Crise política entre o Reino Unido e a Rússia complica a vida de Abramovich e pode afetar o Chelsea



O proprietário do Chelsea FC, o russo Roman Abramovich, de 51 anos, provavelmente terá que fornecer explicações sobre a origem de sua imensa fortuna antes de receber um novo visto no Reino Unido. Segundo a revista Forbes ele é o 137º homem mais rico do mundo, com um patrimônio calculado em US$ 7.9 bilhões.

Seu visto anterior concedido em abril de 2015 expirou. As condições de obtenção do visto na época eram menos rígidos do que as atuais.

O fato é que após o envenenamento do ex-espião russo Sergei Skripal e sua filha Yulia, em Salisbury, na Inglaterra, o governo deflagrou um rigoroso ataque contra os investidores ricos estrangeiros que chegam ao Reino Unido.

Portanto, a partir das regras estabelecidas em 2015, Abramovich enfrentará padrões mais rígidos ao tentar  novamente obter seu novo visto de nível 1. Ele terá de fazê-lo fora do Reino Unido, provavelmente na Rússia.
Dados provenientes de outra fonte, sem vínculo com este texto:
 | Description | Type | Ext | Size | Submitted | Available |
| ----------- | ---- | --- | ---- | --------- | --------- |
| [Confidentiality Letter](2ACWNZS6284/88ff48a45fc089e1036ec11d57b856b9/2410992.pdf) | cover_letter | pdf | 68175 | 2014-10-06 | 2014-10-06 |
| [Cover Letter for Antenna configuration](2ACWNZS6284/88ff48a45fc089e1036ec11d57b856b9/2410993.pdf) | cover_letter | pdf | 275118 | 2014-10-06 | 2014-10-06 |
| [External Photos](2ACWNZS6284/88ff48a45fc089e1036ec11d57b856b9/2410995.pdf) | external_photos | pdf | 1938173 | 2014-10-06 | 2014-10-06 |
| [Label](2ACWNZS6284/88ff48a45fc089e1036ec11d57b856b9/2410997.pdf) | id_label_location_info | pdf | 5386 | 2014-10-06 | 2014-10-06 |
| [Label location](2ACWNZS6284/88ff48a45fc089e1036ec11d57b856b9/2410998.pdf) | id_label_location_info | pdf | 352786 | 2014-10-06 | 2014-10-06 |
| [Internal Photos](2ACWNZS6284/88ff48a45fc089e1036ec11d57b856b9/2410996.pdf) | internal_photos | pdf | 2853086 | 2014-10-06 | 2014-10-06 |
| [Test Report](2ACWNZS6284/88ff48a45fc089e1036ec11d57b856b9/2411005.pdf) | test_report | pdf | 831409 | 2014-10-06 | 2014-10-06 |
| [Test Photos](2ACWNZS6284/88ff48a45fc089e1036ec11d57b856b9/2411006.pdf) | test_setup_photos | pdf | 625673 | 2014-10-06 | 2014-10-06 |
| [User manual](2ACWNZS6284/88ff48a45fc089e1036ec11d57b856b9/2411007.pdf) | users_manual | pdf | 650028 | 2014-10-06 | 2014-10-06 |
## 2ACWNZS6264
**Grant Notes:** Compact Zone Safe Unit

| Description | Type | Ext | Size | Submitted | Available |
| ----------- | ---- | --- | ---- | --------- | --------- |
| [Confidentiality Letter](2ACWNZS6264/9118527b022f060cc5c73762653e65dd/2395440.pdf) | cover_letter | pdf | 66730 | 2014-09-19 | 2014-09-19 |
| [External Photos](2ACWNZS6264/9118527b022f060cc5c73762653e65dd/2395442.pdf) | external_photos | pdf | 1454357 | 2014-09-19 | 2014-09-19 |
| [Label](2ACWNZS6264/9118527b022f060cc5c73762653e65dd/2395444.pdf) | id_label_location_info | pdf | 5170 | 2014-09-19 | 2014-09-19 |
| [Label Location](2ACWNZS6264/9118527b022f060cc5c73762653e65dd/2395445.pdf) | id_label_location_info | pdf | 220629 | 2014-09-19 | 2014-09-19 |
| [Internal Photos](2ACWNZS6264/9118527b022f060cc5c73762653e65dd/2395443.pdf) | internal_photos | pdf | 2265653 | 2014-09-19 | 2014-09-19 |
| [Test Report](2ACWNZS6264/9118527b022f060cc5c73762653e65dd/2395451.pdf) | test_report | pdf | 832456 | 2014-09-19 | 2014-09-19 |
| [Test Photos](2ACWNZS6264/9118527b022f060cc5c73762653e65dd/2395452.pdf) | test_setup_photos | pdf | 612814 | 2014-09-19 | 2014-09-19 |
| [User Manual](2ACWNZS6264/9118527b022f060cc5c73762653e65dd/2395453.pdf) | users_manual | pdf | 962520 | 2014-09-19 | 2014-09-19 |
Estes pedidos podem ser reprovados se os funcionários do governo concluírem que o dinheiro do postulante foi ganho ilegalmente ou se não estiver clara sua origem. A concessão de um visto nestas circunstâncias seria encarada como desaconselhável. Os novos critérios derrubaram em 84% no pedido de vistos de investidores estrangeiros.

Abramovich, que adquiriu o clube em 2003, não esteve presente na vitória do Chelsea sobre o Manchester United por 1 a 0 na final da FA Cup, no último sábado, em Wembley. O certo é que ele compareceu a uma audiência na justiça da Suíça no dia anterior.
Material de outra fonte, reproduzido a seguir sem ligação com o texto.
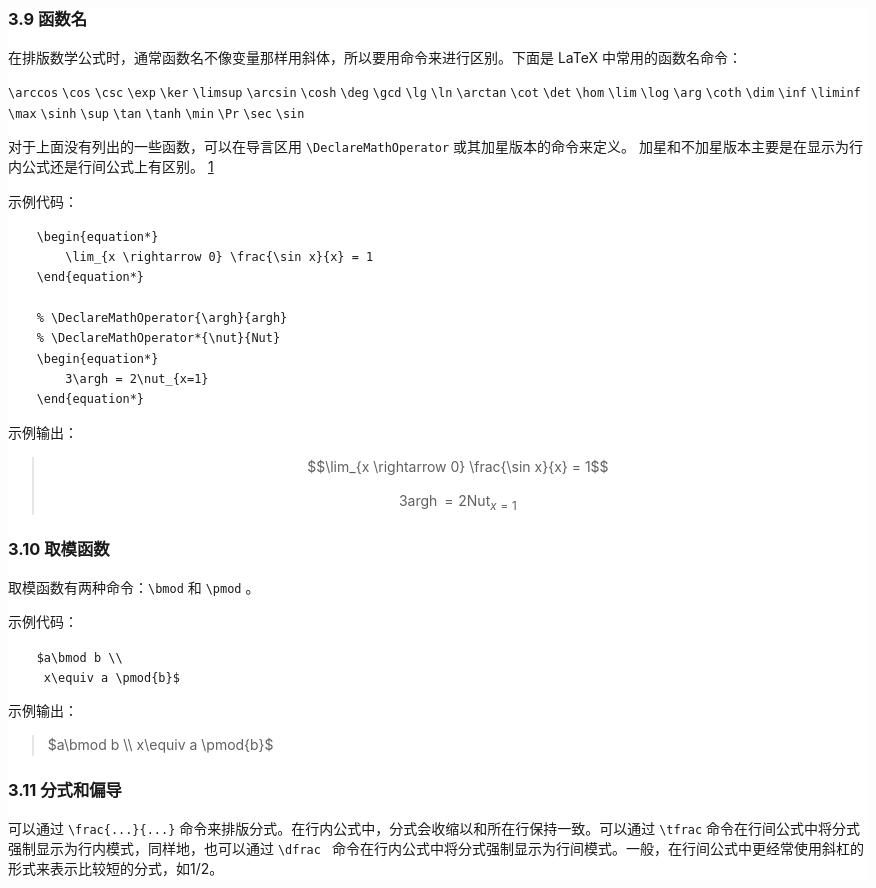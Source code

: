 ### 3.9 函数名
在排版数学公式时，通常函数名不像变量那样用斜体，所以要用命令来进行区别。下面是
LaTeX 中常用的函数名命令：

`\arccos` `\cos` `\csc` `\exp` `\ker` `\limsup`
`\arcsin` `\cosh` `\deg` `\gcd` `\lg` `\ln`
`\arctan` `\cot` `\det` `\hom` `\lim` `\log`
`\arg` `\coth` `\dim` `\inf` `\liminf` `\max`
`\sinh` `\sup` `\tan` `\tanh` `\min` `\Pr`
`\sec` `\sin`


对于上面没有列出的一些函数，可以在导言区用 `\DeclareMathOperator` 或其加星版本的命令来定义。
加星和不加星版本主要是在显示为行内公式还是行间公式上有区别。 [1](http://mathb.in/13571)

示例代码：

``` {.LaTeX}
    \begin{equation*}
        \lim_{x \rightarrow 0} \frac{\sin x}{x} = 1
    \end{equation*}

    % \DeclareMathOperator{\argh}{argh}
    % \DeclareMathOperator*{\nut}{Nut}
    \begin{equation*}
        3\argh = 2\nut_{x=1}
    \end{equation*}
```

示例输出：

> $$\lim_{x \rightarrow 0} \frac{\sin x}{x} = 1$$
>
> $$3\operatorname{argh}= 2\operatorname*{Nut}_{x=1}$$

### 3.10 取模函数


取模函数有两种命令：`\bmod` 和 `\pmod` 。

示例代码：

``` {.LaTeX}
    $a\bmod b \\
     x\equiv a \pmod{b}$
```

示例输出：

> $a\bmod b \\
>      x\equiv a \pmod{b}$

### 3.11 分式和偏导
可以通过 `\frac{...}{...}` 命令来排版分式。在行内公式中，分式会收缩以和所在行保持一致。可以通过 `\tfrac` 命令在行间公式中将分式强制显示为行内模式，同样地，也可以通过 `\dfrac `
命令在行内公式中将分式强制显示为行间模式。一般，在行间公式中更经常使用斜杠的形式来表示比较短的分式，如1/2。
Roman Abramovich é o único dono do Chelsea (foto – chelseafc.com)

Um representante de Abramovich, segundo jornais britânicos, se recusou a comentar a assunto, que considera de “caráter pessoal”.

O cenário político em que o bilionário russo busca a renovação de seu visto para retornar a Londres não poderia ser mais complicado. Autoridades russas acusaram ontem o Reino Unido de negar vistos a cidadãos de seu país como um instrumento de pressão no crescente impasse político entre Moscou e Londres.
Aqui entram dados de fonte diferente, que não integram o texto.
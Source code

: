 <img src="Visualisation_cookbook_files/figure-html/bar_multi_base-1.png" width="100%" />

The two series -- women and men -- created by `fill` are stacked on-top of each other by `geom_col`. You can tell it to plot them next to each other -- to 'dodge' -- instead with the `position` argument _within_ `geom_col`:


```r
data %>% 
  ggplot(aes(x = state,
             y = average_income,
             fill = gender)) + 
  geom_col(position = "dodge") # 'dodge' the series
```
A verdade que ninguém sabe onde Abramovich se encontra nos últimos dias. Segundo o diário inglês The Guardian dados de rastreamento disponíveis publicamente mostraram que um jato da Gulfstream que pode estar sendo utilizado pelo russo, voou do sul da França, onde é ele possuí uma mansão em Cap d’Antibes, para a Suíça na quinta-feira antes da audiência. O mesmo avião voou de volta ao sul da França na sexta-feira. Informações obtidas no rastreamento público mostram que o iate de luxo Eclipse, de Abramovich, também está ancorado atualmente em Antibes.

Ainda segundo informações do Guardian, seu Boeing 767 voou pela última vez de Moscou para Nice em 8 de maio, de acordo com dados públicos do site FlightRadar24.

Do ponto de vista do Chelsea a ausência de Abramovich começa a preocupar. Ainda que o clube tenha uma gestão profissionalizada a liderança discreta publicamente do russo está longe de ser pequena. Abramovich tem na advogada russa Marina Granovskaia e no economista ucraniano Eugene Tenenbaum seus mais próximos representantes na cúpula do clube, mas sua participação sempre foi intensa e decisiva nas decisões estratégicas.

A mais premente das decisões a ser tomada pela direção do Chelsea é a provável demissão do técnico italiano Antonio Conte. Neste caso o clube londrino contratará o 11º treinador diferente nos 15 anos do reinado Abramovich.  A outra investida que poderá ser retardada é a contratação do atacante polonês Robert Lewandowski, atualmente no Bayern de Munique, tido por muitos como o alvo prioritário do clube para a próxima temporada.

O Chelsea está em 8º lugar em termos de faturamento na Europa. Na temporada 2016/17 ele arrecadou 428 milhões. O clube chegou na 5ª posição na Premier League 2017/18.